(Collected data)
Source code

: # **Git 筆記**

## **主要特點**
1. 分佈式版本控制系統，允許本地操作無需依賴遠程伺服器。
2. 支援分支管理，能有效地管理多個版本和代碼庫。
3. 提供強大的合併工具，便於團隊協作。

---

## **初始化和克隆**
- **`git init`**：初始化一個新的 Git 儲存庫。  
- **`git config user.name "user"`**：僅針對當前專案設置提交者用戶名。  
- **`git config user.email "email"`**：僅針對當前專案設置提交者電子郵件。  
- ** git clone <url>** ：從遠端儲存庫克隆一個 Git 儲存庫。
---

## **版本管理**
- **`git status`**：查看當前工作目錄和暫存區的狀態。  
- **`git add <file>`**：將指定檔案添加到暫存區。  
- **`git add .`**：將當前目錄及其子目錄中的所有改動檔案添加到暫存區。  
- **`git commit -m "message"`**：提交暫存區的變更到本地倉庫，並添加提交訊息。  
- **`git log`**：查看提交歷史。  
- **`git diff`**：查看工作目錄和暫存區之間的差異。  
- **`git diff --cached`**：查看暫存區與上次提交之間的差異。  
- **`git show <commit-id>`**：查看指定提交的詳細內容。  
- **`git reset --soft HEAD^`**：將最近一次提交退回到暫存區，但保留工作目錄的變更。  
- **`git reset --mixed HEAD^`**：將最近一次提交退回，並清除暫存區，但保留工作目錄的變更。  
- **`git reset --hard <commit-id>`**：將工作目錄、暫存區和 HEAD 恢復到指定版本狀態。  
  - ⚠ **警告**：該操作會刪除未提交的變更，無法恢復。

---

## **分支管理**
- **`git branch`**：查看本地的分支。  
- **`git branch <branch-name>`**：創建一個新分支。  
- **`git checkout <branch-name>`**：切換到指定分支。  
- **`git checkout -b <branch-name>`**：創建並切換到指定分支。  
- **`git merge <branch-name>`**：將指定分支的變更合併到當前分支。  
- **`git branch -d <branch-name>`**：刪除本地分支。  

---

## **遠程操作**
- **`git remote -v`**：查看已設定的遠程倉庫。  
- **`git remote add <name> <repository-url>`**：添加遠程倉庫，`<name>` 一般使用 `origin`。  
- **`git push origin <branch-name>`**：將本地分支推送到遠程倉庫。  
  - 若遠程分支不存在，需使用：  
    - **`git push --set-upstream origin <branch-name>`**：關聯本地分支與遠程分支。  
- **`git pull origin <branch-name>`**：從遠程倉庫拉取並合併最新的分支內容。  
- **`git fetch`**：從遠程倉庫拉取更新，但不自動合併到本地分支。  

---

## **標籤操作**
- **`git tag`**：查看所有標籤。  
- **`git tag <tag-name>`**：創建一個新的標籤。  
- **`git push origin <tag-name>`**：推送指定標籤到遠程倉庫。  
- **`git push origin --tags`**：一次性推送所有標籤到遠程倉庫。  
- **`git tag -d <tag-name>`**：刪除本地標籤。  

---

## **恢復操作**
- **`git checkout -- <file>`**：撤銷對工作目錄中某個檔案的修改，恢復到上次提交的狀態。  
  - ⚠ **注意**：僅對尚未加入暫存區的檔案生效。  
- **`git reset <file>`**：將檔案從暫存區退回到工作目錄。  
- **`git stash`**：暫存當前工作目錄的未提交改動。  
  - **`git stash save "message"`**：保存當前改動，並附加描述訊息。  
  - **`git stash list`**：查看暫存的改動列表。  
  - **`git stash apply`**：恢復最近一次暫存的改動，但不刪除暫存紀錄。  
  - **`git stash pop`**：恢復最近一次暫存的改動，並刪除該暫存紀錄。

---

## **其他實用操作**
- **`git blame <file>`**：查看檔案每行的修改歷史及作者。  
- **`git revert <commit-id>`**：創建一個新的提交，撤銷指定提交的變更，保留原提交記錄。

— Assigned task —
Exactly as written, give the records again.

— Worked solution —
Source code

: # **Git 筆記**

## **主要特點**
1. 分佈式版本控制系統，允許本地操作無需依賴遠程伺服器。
2. 支援分支管理，能有效地管理多個版本和代碼庫。
3. 提供強大的合併工具，便於團隊協作。

---

## **初始化和克隆**
- **`git init`**：初始化一個新的 Git 儲存庫。  
- **`git config user.name "user"`**：僅針對當前專案設置提交者用戶名。  
- **`git config user.email "email"`**：僅針對當前專案設置提交者電子郵件。  
- ** git clone <url>** ：從遠端儲存庫克隆一個 Git 儲存庫。
---

## **版本管理**
- **`git status`**：查看當前工作目錄和暫存區的狀態。  
- **`git add <file>`**：將指定檔案添加到暫存區。  
- **`git add .`**：將當前目錄及其子目錄中的所有改動檔案添加到暫存區。  
- **`git commit -m "message"`**：提交暫存區的變更到本地倉庫，並添加提交訊息。  
- **`git log`**：查看提交歷史。  
- **`git diff`**：查看工作目錄和暫存區之間的差異。  
- **`git diff --cached`**：查看暫存區與上次提交之間的差異。  
- **`git show <commit-id>`**：查看指定提交的詳細內容。  
- **`git reset --soft HEAD^`**：將最近一次提交退回到暫存區，但保留工作目錄的變更。  
- **`git reset --mixed HEAD^`**：將最近一次提交退回，並清除暫存區，但保留工作目錄的變更。  
- **`git reset --hard <commit-id>`**：將工作目錄、暫存區和 HEAD 恢復到指定版本狀態。  
  - ⚠ **警告**：該操作會刪除未提交的變更，無法恢復。

---

## **分支管理**
- **`git branch`**：查看本地的分支。  
- **`git branch <branch-name>`**：創建一個新分支。  
- **`git checkout <branch-name>`**：切換到指定分支。  
- **`git checkout -b <branch-name>`**：創建並切換到指定分支。  
- **`git merge <branch-name>`**：將指定分支的變更合併到當前分支。  
- **`git branch -d <branch-name>`**：刪除本地分支。  

---

## **遠程操作**
- **`git remote -v`**：查看已設定的遠程倉庫。  
- **`git remote add <name> <repository-url>`**：添加遠程倉庫，`<name>` 一般使用 `origin`。  
- **`git push origin <branch-name>`**：將本地分支推送到遠程倉庫。  
  - 若遠程分支不存在，需使用：  
    - **`git push --set-upstream origin <branch-name>`**：關聯本地分支與遠程分支。  
- **`git pull origin <branch-name>`**：從遠程倉庫拉取並合併最新的分支內容。  
- **`git fetch`**：從遠程倉庫拉取更新，但不自動合併到本地分支。  

---

## **標籤操作**
- **`git tag`**：查看所有標籤。  
- **`git tag <tag-name>`**：創建一個新的標籤。  
- **`git push origin <tag-name>`**：推送指定標籤到遠程倉庫。  
- **`git push origin --tags`**：一次性推送所有標籤到遠程倉庫。  
- **`git tag -d <tag-name>`**：刪除本地標籤。  

---

## **恢復操作**
- **`git checkout -- <file>`**：撤銷對工作目錄中某個檔案的修改，恢復到上次提交的狀態。  
  - ⚠ **注意**：僅對尚未加入暫存區的檔案生效。  
- **`git reset <file>`**：將檔案從暫存區退回到工作目錄。  
- **`git stash`**：暫存當前工作目錄的未提交改動。  
  - **`git stash save "message"`**：保存當前改動，並附加描述訊息。  
  - **`git stash list`**：查看暫存的改動列表。  
  - **`git stash apply`**：恢復最近一次暫存的改動，但不刪除暫存紀錄。  
  - **`git stash pop`**：恢復最近一次暫存的改動，並刪除該暫存紀錄。

---

## **其他實用操作**
- **`git blame <file>`**：查看檔案每行的修改歷史及作者。  
- **`git revert <commit-id>`**：創建一個新的提交，撤銷指定提交的變更，保留原提交記錄。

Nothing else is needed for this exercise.